→ **Activity**: From the records below, pull each line that has "Copy".

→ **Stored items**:

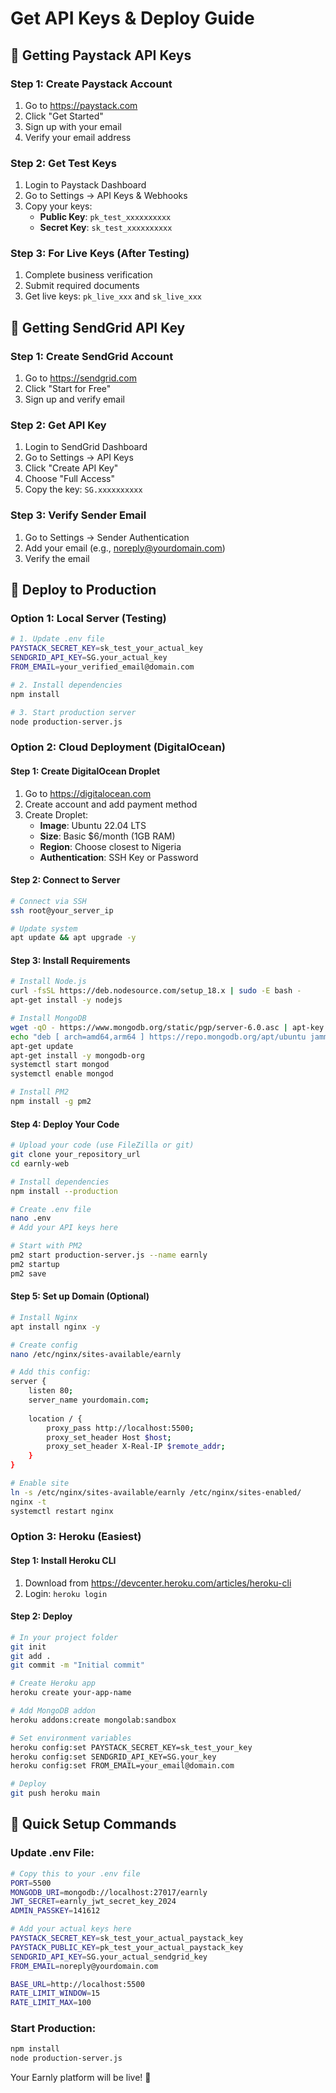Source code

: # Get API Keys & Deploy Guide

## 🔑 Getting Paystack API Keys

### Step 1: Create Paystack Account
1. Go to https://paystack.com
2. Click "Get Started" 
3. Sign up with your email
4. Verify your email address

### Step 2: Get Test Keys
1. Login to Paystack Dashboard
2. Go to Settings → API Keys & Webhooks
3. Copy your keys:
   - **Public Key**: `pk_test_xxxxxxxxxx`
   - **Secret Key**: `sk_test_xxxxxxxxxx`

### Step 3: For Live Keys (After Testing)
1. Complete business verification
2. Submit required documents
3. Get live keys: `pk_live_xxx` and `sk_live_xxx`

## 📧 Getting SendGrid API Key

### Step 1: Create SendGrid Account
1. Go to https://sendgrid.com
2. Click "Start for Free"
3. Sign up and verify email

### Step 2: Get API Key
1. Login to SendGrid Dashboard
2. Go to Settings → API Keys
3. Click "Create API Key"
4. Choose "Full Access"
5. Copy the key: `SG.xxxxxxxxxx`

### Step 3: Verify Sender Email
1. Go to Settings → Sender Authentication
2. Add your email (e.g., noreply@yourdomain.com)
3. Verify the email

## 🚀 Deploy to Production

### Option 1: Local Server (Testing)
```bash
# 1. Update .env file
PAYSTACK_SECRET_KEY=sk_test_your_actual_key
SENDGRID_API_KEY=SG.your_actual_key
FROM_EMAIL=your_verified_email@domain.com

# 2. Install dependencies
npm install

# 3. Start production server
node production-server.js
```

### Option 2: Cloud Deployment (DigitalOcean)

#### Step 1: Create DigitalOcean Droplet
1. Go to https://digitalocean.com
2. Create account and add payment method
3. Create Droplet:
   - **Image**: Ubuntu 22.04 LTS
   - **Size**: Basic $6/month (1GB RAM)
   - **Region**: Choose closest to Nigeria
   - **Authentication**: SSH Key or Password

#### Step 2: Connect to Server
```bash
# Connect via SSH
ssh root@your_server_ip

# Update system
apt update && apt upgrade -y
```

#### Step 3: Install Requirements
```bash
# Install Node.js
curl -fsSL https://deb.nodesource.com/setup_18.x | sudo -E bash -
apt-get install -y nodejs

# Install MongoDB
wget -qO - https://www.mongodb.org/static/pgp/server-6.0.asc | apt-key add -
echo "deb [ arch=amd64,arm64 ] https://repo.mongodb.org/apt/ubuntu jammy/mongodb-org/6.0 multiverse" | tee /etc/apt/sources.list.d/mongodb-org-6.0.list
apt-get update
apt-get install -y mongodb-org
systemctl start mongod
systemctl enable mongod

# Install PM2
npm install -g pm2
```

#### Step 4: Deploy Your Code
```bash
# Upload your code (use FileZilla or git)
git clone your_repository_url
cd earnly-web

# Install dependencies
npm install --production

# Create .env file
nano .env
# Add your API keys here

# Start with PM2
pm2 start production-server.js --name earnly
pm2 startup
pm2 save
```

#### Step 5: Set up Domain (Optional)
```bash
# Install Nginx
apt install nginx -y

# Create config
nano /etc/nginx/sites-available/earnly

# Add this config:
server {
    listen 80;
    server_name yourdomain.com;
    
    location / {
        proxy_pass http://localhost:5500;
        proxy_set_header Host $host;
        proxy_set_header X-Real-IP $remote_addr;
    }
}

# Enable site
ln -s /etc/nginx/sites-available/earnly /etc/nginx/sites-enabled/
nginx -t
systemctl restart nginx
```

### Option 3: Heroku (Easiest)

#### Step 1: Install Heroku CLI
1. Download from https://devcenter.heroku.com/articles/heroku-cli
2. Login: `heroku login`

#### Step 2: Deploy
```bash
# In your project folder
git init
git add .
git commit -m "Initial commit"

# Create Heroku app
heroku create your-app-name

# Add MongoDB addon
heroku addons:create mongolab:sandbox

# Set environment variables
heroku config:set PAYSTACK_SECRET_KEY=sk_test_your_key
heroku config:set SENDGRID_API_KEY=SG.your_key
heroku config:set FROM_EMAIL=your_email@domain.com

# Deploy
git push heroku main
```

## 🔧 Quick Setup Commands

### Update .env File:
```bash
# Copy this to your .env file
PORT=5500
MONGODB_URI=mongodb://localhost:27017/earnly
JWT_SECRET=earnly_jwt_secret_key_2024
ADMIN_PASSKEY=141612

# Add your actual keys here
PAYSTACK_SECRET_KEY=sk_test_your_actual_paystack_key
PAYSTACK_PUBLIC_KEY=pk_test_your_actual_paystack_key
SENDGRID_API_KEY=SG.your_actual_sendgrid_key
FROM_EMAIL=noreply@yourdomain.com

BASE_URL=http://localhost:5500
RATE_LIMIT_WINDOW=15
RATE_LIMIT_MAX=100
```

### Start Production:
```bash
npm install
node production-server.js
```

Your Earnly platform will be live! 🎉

→ **Response to this exercise**:
3. Copy your keys:
5. Copy the key: `SG.xxxxxxxxxx`
# Copy this to your .env file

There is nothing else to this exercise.